*Your instructions*:
Take the records below and write them out again exactly.

*Collection entries*:
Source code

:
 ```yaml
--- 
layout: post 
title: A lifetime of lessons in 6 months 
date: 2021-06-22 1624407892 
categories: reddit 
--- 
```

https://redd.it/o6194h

*Expected answer*:
Source code

:
 ```yaml
--- 
layout: post 
title: A lifetime of lessons in 6 months 
date: 2021-06-22 1624407892 
categories: reddit 
--- 
```

https://redd.it/o6194h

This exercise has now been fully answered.